Saved data entries
■ ■ ■
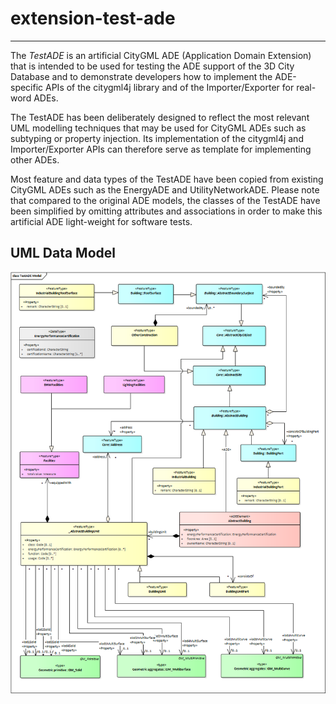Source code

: # extension-test-ade
---
The _TestADE_ is an artificial CityGML ADE (Application Domain Extension) that is intended to be used for testing the ADE support of the 3D City Database and to demonstrate developers how to implement the ADE-specific APIs of the citygml4j library and of the Importer/Exporter for real-word ADEs.

The TestADE has been deliberately designed to reflect the most relevant UML modelling techniques that may be used for CityGML ADEs such as subtyping or property injection. Its implementation of the citygml4j and Importer/Exporter APIs can therefore serve as template for implementing other ADEs. 

Most feature and data types of the TestADE have been copied from existing CityGML ADEs such as the EnergyADE and UtilityNetworkADE. Please note that compared to the original ADE models, the classes of the TestADE have been simplified by omitting attributes and associations in order to make this artificial ADE light-weight for software tests.

UML Data Model
-------
<p align="center">
<img src="resources/uml/CityGML-TestADE.png" width="800" />
</p>
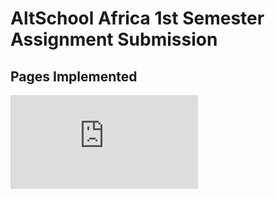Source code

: # AltSchool Africa 1st Semester Assignment Submission

## Pages Implemented

<a href="">![Index Page](https://altschool-1.onrender.com/index.html)</a>
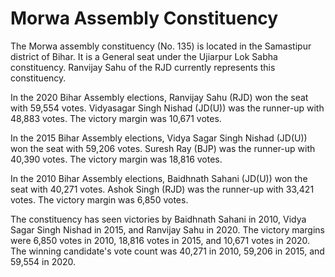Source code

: # Morwa Assembly Constituency

The Morwa assembly constituency (No. 135) is located in the Samastipur district of Bihar. It is a General seat under the Ujiarpur Lok Sabha constituency. Ranvijay Sahu of the RJD currently represents this constituency.

In the 2020 Bihar Assembly elections, Ranvijay Sahu (RJD) won the seat with 59,554 votes. Vidyasagar Singh Nishad (JD(U)) was the runner-up with 48,883 votes. The victory margin was 10,671 votes.

In the 2015 Bihar Assembly elections, Vidya Sagar Singh Nishad (JD(U)) won the seat with 59,206 votes. Suresh Ray (BJP) was the runner-up with 40,390 votes. The victory margin was 18,816 votes.

In the 2010 Bihar Assembly elections, Baidhnath Sahani (JD(U)) won the seat with 40,271 votes. Ashok Singh (RJD) was the runner-up with 33,421 votes. The victory margin was 6,850 votes.

The constituency has seen victories by Baidhnath Sahani in 2010, Vidya Sagar Singh Nishad in 2015, and Ranvijay Sahu in 2020. The victory margins were 6,850 votes in 2010, 18,816 votes in 2015, and 10,671 votes in 2020. The winning candidate's vote count was 40,271 in 2010, 59,206 in 2015, and 59,554 in 2020.
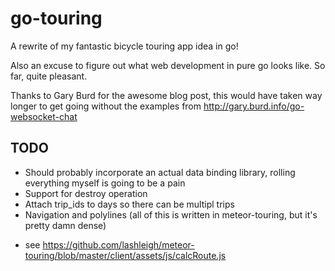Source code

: go-touring
==========

A rewrite of my fantastic bicycle touring app idea in go!

Also an excuse to figure out what web development in pure go looks like. So far, quite pleasant.

Thanks to Gary Burd for the awesome blog post, this would have taken way longer to get going without the examples from http://gary.burd.info/go-websocket-chat


TODO
-----
* Should probably incorporate an actual data binding library, rolling
everything myself is going to be a pain
* Support for destroy operation
* Attach trip_ids to days so there can be multipl trips
* Navigation and polylines (all of this is written in meteor-touring, but it's pretty damn dense)
 - see https://github.com/lashleigh/meteor-touring/blob/master/client/assets/js/calcRoute.js
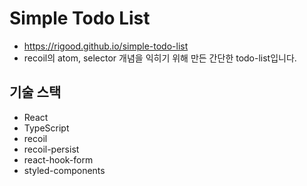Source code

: # Simple Todo List

- https://rigood.github.io/simple-todo-list
- recoil의 atom, selector 개념을 익히기 위해 만든 간단한 todo-list입니다.

## 기술 스택

- React
- TypeScript
- recoil
- recoil-persist
- react-hook-form
- styled-components
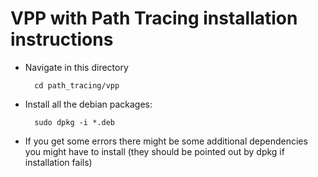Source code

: # VPP with Path Tracing installation instructions

- Navigate in this directory

        cd path_tracing/vpp

- Install all the debian packages:

        sudo dpkg -i *.deb

- If you get some errors there might be some additional dependencies you might have to install (they should be pointed out by dpkg if installation fails)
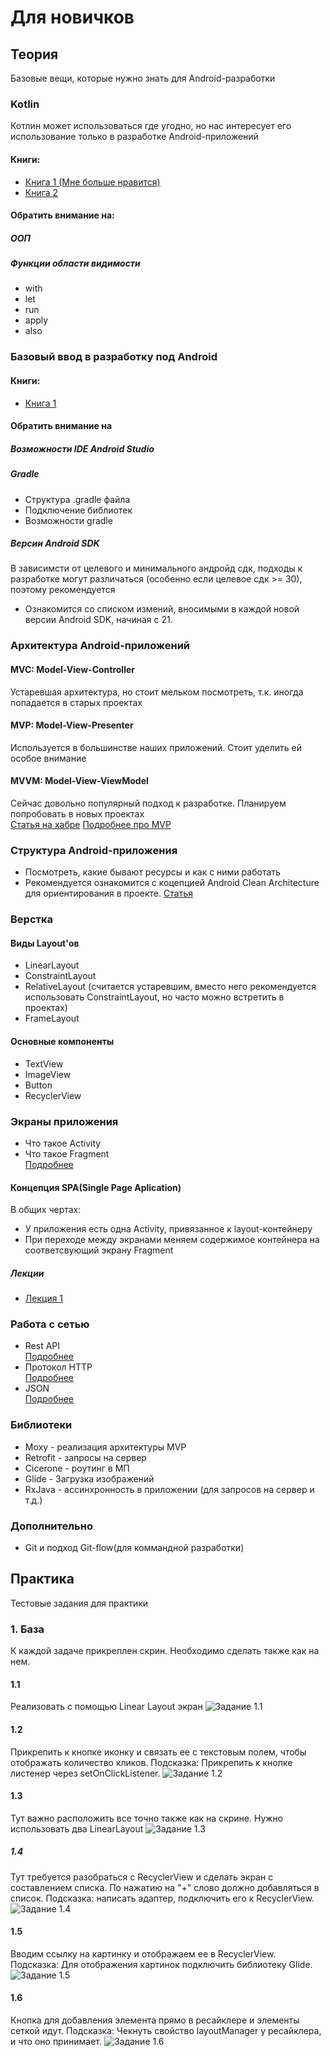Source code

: # Для новичков
## Теория
Базовые вещи, которые нужно знать для Android-разработки
### Kotlin
Котлин может использоваться где угодно, но нас интересует его использование только в разработке Android-приложений
#### Книги:
- [Книга 1 (Мне больше нравится)](https://codernet.ru/books/kotlin/kotlin_programmirovanie_dlya_professionalov/)
- [Книга 2](https://yurecnt.ru/files/books/s1p4kl2p10b9y2xr1jlxtji5xg2yl6.pdf)
#### Обратить внимание на:
##### ООП
##### Функции области видимости
- with
- let
- run
- apply
- also
### Базовый ввод в разработку под Android
#### Книги:
- [Книга 1](https://vk.com/doc44301783_581713618?hash=wf5RyEZbp9VxSni5uiwx5VhMqIWFdEeDeAxy9JjJFB4&dl=SGz6Wx6DvjLIvVfbnICvMkcWAHYktZ6dFpuyIC6HbQo)
#### Обратить внимание на
##### Возможности IDE Android Studio
##### Gradle
- Структура .gradle файла
- Подключение библиотек
- Возможности gradle
##### Версии Android SDK
В зависимсти от целевого и минимального андройд сдк, подходы к разработке могут различаться (особенно если целевое сдк >= 30), поэтому рекомендуется 
- Ознакомится со списком измений, вносимыми в каждой новой версии Android SDK, начиная с 21.
### Архитектура Android-приложений
#### MVC: Model-View-Controller
Устаревшая архитектура, но стоит мельком посмотреть, т.к. иногда попадается в старых проектах
#### MVP: Model-View-Presenter
Используется в большинстве наших приложений. Стоит уделить ей особое внимание
#### MVVM: Model-View-ViewModel
Сейчас довольно популярный подход к разработке. Планируем попробовать в новых проектах  
[Статья на хабре](https://habr.com/ru/post/215605/)
[Подробнее про MVP](https://learntutorials.net/ru/android/topic/4615/%D0%B0%D1%80%D1%85%D0%B8%D1%82%D0%B5%D0%BA%D1%82%D1%83%D1%80%D0%B0-mvp)
### Структура Android-приложения
- Посмотреть, какие бывают ресурсы и как с ними работать
- Рекомендуется ознакомится с коцепцией Android Clean Architecture для ориентирования в проекте. [Статья](https://habr.com/ru/company/mobileup/blog/335382/)
### Верстка
#### Виды Layout'ов
- LinearLayout
- ConstraintLayout
- RelativeLayout (считается устаревшим, вместо него рекомендуется использовать ConstraintLayout, но часто можно встретить в проектах)
- FrameLayout
#### Основные компоненты
- TextView
- ImageView
- Button
- RecyclerView
### Экраны приложения
- Что такое Activity
- Что такое Fragment  
[Подробнее](https://medium.com/codex/activity-vs-fragment-in-android-d9595a79119)
#### Концепция SPA(Single Page Aplication)
В общих чертах: 
- У приложения есть одна Activity, привязанное к layout-контейнеру
- При переходе между экранами меняем содержимое контейнера на соответсвующий экрану Fragment
##### Лекции
- [Лекция 1](https://www.youtube.com/watch?v=wcdqoTubPrU&list=PLrrjuVcsVZhhE_7f_KXr1TRi3vEr_J5RP&index=31&t=986s)
### Работа с сетью
- Rest API  
[Подробнее](https://blog.postman.com/rest-api-examples/)
- Протокол HTTP  
[Подробнее](https://habr.com/ru/post/215117/)
- JSON  
[Подробнее](https://habr.com/ru/post/554274/)
### Библиотеки
- Moxy - реализация архитектуры MVP
- Retrofit - запросы на сервер
- Cicerone - роутинг в МП
- Glide - Загрузка изображений
- RxJava - ассинхронность в приложении (для запросов на сервер и т.д.)
### Дополнительно
- Git и подход Git-flow(для коммандной разработки)
## Практика
Тестовые задания для практики
### 1. База
К каждой задаче прикреплен скрин. Необходимо сделать также как на нем.
#### 1.1
Реализовать с помощью Linear Layout экран
![Задание 1.1](https://i.imgur.com/JaR3ZU5.jpg)
#### 1.2
Прикрепить к кнопке иконку и связать ее с текстовым полем, чтобы отображать количество кликов.
Подсказка: Прикрепить к кнопке листенер через setOnClickListener.
![Задание 1.2](https://i.imgur.com/gZ906ud.jpg)
#### 1.3
Тут важно расположить все точно также как на скрине. Нужно использовать два LinearLayout 
![Задание 1.3](https://i.imgur.com/olRFpyp.jpg)
##### 1.4
Тут требуется разобраться с RecyclerView и сделать экран с составлением списка. По нажатию на "+" слово должно добавляться в список. 
Подсказка: написать адаптер, подключить его к RecyclerView.
![Задание 1.4](https://i.imgur.com/9LOvVkb.jpg)
#### 1.5
Вводим ссылку на картинку и отображаем ее в RecyclerView.
Подсказка: Для отображения картинок подключить библиотеку Glide.
![Задание 1.5](https://i.imgur.com/TZ0TluL.jpg)
#### 1.6
Кнопка для добавления элемента прямо в ресайклере и элементы сеткой идут.
Подсказка: Чекнуть свойство layoutManager у ресайклера, и что оно принимает.
![Задание 1.6](https://i.imgur.com/n2IWiji.jpg)


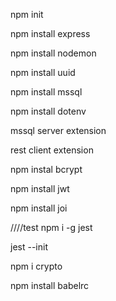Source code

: npm init

npm install express

npm install nodemon

npm install uuid

npm install mssql

npm install dotenv

mssql server extension

rest client extension

npm instal bcrypt

npm install jwt

npm install joi


////test
npm i -g jest

jest --init

npm i crypto

npm install babelrc

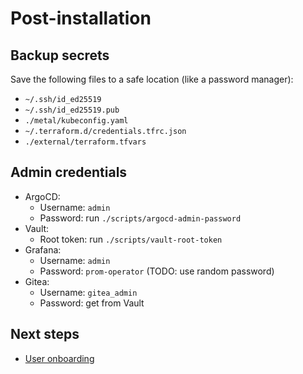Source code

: # Post-installation

## Backup secrets

Save the following files to a safe location (like a password manager):

- `~/.ssh/id_ed25519`
- `~/.ssh/id_ed25519.pub`
- `./metal/kubeconfig.yaml`
- `~/.terraform.d/credentials.tfrc.json`
- `./external/terraform.tfvars`

<!-- TODO - `./metal/root-password.txt` -->

## Admin credentials

- ArgoCD:
    - Username: `admin`
    - Password: run `./scripts/argocd-admin-password`
- Vault:
    - Root token: run `./scripts/vault-root-token`
- Grafana:
    - Username: `admin`
    - Password: `prom-operator` (TODO: use random password)
- Gitea:
    - Username: `gitea_admin`
    - Password: get from Vault

## Next steps

- [User onboarding](../../user-guide/onboarding.md)
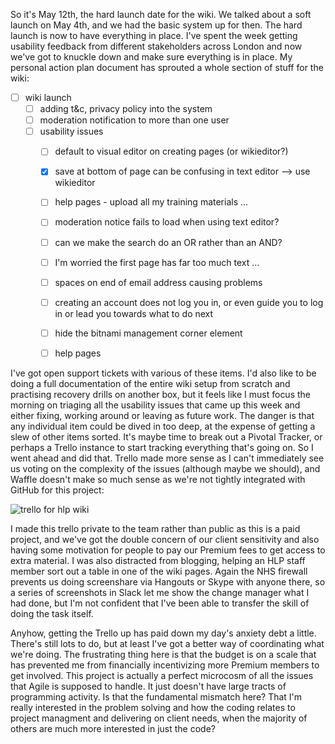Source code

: So it's May 12th, the hard launch date for the wiki.  We talked about a soft launch on May 4th, and we had the basic system up for then.  The hard launch is now to have everything in place.  I've spent the week getting usability feedback from different stakeholders across London and now we've got to knuckle down and make sure everything is in place.  My personal action plan document has sprouted a whole section of stuff for the wiki:

* [ ] wiki launch 
  - [ ] adding t&c, privacy policy into the system 
  - [ ] moderation notification to more than one user
  - [ ] usability issues
    - [ ] default to visual editor on creating pages (or wikieditor?)
    - [x] save at bottom of page can be confusing in text editor -->  use wikieditor
    - [ ] help pages - upload all my training materials ...
    - [ ] moderation notice fails to load when using text editor?
    - [ ] can we make the search do an OR rather than an AND?
    - [ ] I'm worried the first page has far too much text ...
    - [ ] spaces on end of email address causing problems
    - [ ] creating an account does not log you in, or even guide you to log in or lead you towards what to do next
    - [ ] hide the bitnami management corner element
    - [ ] help pages
    
    
I've got open support tickets with various of these items.  I'd also like to be doing a full documentation of the entire wiki setup from scratch and practising recovery drills on another box, but it feels like I must focus the morning on triaging all the usability issues that came up this week and either fixing, working around or leaving as future work.  The danger is that any individual item could be dived in too deep, at the expense of getting a slew of other items sorted.  It's maybe time to break out a Pivotal Tracker, or perhaps a Trello instance to start tracking everything that's going on.  So I went ahead and did that.  Trello made more sense as I can't immediately see us voting on the complexity of the issues (although maybe we should), and Waffle doesn't make so much sense as we're not tightly integrated with GitHub for this project:

![trello for hlp wiki](https://www.dropbox.com/s/e55gki5ir4aeq4o/Screenshot%202017-05-12%2010.30.23.png?dl=1)

I made this trello private to the team rather than public as this is a paid project, and we've got the double concern of our client sensitivity and also having some motivation for people to pay our Premium fees to get access to extra material.  I was also distracted from blogging, helping an HLP staff member sort out a table in one of the wiki pages.  Again the NHS firewall prevents us doing screenshare via Hangouts or Skype with anyone there, so a series of screenshots in Slack let me show the change manager what I had done, but I'm not confident that I've been able to transfer the skill of doing the task itself.

Anyhow, getting the Trello up has paid down my day's anxiety debt a little.  There's still lots to do, but at least I've got a better way of coordinating what we're doing.  The frustrating thing here is that the budget is on a scale that has prevented me from financially incentivizing more Premium members to get involved.  This project is actually a perfect microcosm of all the issues that Agile is supposed to handle.  It just doesn't have large tracts of programming activity.  Is that the fundamental mismatch here?  That I'm really interested in the problem solving and how the coding relates to project managment and delivering on client needs, when the majority of others are much more interested in just the code?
■ ■ ■
» Assigned task
The expected answer is an exact copy of the lines above, beginning at the line with "- При переходе" and ending at the line with "Тут важно расположить", with both ends in.

» Exercise solution
- При переходе между экранами меняем содержимое контейнера на соответсвующий экрану Fragment
##### Лекции
- [Лекция 1](https://www.youtube.com/watch?v=wcdqoTubPrU&list=PLrrjuVcsVZhhE_7f_KXr1TRi3vEr_J5RP&index=31&t=986s)
### Работа с сетью
- Rest API  
[Подробнее](https://blog.postman.com/rest-api-examples/)
- Протокол HTTP  
[Подробнее](https://habr.com/ru/post/215117/)
- JSON  
[Подробнее](https://habr.com/ru/post/554274/)
### Библиотеки
- Moxy - реализация архитектуры MVP
- Retrofit - запросы на сервер
- Cicerone - роутинг в МП
- Glide - Загрузка изображений
- RxJava - ассинхронность в приложении (для запросов на сервер и т.д.)
### Дополнительно
- Git и подход Git-flow(для коммандной разработки)
## Практика
Тестовые задания для практики
### 1. База
К каждой задаче прикреплен скрин. Необходимо сделать также как на нем.
#### 1.1
Реализовать с помощью Linear Layout экран
![Задание 1.1](https://i.imgur.com/JaR3ZU5.jpg)
#### 1.2
Прикрепить к кнопке иконку и связать ее с текстовым полем, чтобы отображать количество кликов.
Подсказка: Прикрепить к кнопке листенер через setOnClickListener.
![Задание 1.2](https://i.imgur.com/gZ906ud.jpg)
#### 1.3
Тут важно расположить все точно также как на скрине. Нужно использовать два LinearLayout 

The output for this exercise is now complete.